Los apóstoles se reunieron con
Jesús. Estar con el
Señor, conocerlo para más amarlo y seguirlo es lo que define al cristiano.
Jesús atiende a sus discípulos, presta atención a lo que le cuentan del trabajo
que han realizado y los invita: Vengan
ustedes solos a un lugar deshabitado, para descansar un poco. Detrás de
estas palabras resuena el eco de aquellas otras que trae Mateo: Vengan a mí los que están cansados y
agobiados, que yo los aliviaré (Mt 11, 28).
Siempre hay que
procurar escuchar lo que dice Jesús como dirigido a nosotros hoy; sólo así la
Escritura es palabra eficaz, que toca nuestra situación y nos cambia.
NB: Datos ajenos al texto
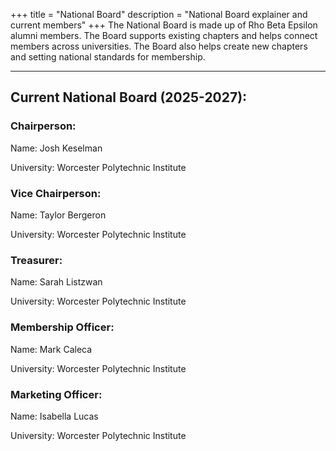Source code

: +++
title = "National Board"
description = "National Board explainer and current members"
+++
The National Board is made up of Rho Beta Epsilon alumni members. The Board supports existing chapters and helps connect members across universities. The Board also helps create new chapters and setting national standards for membership.

---
## Current National Board (2025-2027):
### Chairperson:
Name: Josh Keselman

University: Worcester Polytechnic Institute
### Vice Chairperson:
Name: Taylor Bergeron

University: Worcester Polytechnic Institute
### Treasurer:
Name: Sarah Listzwan

University: Worcester Polytechnic Institute
### Membership Officer:
Name: Mark Caleca

University: Worcester Polytechnic Institute
### Marketing Officer:
Name: Isabella Lucas

University: Worcester Polytechnic Institute
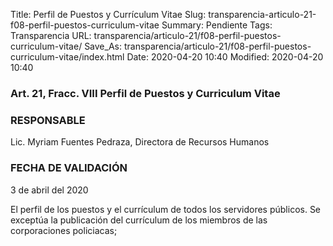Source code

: Title: Perfil de Puestos y Currículum Vitae
Slug: transparencia-articulo-21-f08-perfil-puestos-curriculum-vitae
Summary: Pendiente
Tags: Transparencia
URL: transparencia/articulo-21/f08-perfil-puestos-curriculum-vitae/
Save_As: transparencia/articulo-21/f08-perfil-puestos-curriculum-vitae/index.html
Date: 2020-04-20 10:40
Modified: 2020-04-20 10:40



### Art. 21, Fracc. VIII Perfil de Puestos y Curriculum Vitae

### RESPONSABLE

Lic. Myriam Fuentes Pedraza, Directora de Recursos Humanos

### FECHA DE VALIDACIÓN

3 de abril del 2020

El perfil de los puestos y el currículum de todos los servidores públicos. Se exceptúa la publicación del currículum de los miembros de las corporaciones policiacas;  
Hay que oír,
pues, su invitación a estar con Él, a saber “retirarnos” y descansar porque –consciente
o inconscientemente– podemos llevar una vida que deshumaniza: agitados, absorbidos
por el trabajo, en la búsqueda ansiosa de valores, que son útiles, sí, pero no esenciales.
Lo primero que se
perjudica son las relaciones personales, es decir, lo más hermoso y
satisfactorio que la vida nos da. Y lo mismo ocurre con Dios. Como toda
relación, la amistad con Cristo hay que cultivarla, hay que darse tiempo para estar
a solas con Él. Los tiempos que reservamos para la oración son los “lugares deshabitados”, de los que habla
el evangelio, espacios en los que nos apartamos de aquello que, desde el
exterior, nos desgasta y desorienta y accedemos a nuestro interior, donde tocamos lo esencial.
Se fueron, pues, ellos solos en
la barca, pero no lograron lo que buscaban, el descanso
que tenían pensado se les frustró. La multitud que va y viene, ansiosa por ver a Jesús, se
apresura y llega antes que ellos a la otra orilla. No les van a dejar tiempo ni
para comer. Jesús mira la situación y, en vez de reprocharles –con todo
derecho, por lo demás–, se conmueve. Él sabe bien que lo buscan para que les
ayude a vivir. Por eso no puede reprocharles su conducta ni defraudar la confianza
que tienen puesta en Él. Una vez más sus entrañas de pastor bueno se compadecen:
son como ovejas sin pastor (cf. Nm 27,17; Ez 34,5; Zac 13,7). Aprovecha
entonces el momento para seguir haciendo lo que siempre ha hecho: congregar,
unir (Mc 1,38s)… y se
puso a enseñarles con calma.
Queda así enmarcado el milagro de la multiplicación de los panes
que viene a continuación y definida la perspectiva desde la que hay que
interpretarlo: milagro y enseñanza, pan y palabra van unidos.
La imagen de Jesús conmovido ante la necesidad de la gente nos
hace apreciar lo más nuclear de su persona: Jesús fue alguien que supo amar de
verdad. Más aún, su amor no fue en Él un sentimiento circunstancial, que le
venía de vez en cuando, sino una realidad permanente que caracterizaba su
persona. La razón de fondo es que en el amor profundamente humano de Jesús se
revela su divinidad: su amor misericordioso es el amor mismo de Dios. Jesús es
la encarnación del amor con que Dios ama, cuida y alimenta a sus criaturas.
Por esta razón última, cristológica, el amor compasivo es centro y
esencia de la vida cristiana. El Papa Francisco no deja de repetirlo al
proponer como nota esencial de la Iglesia el llamado “principio misericordia”
que debe inspirar y unificarlo todo.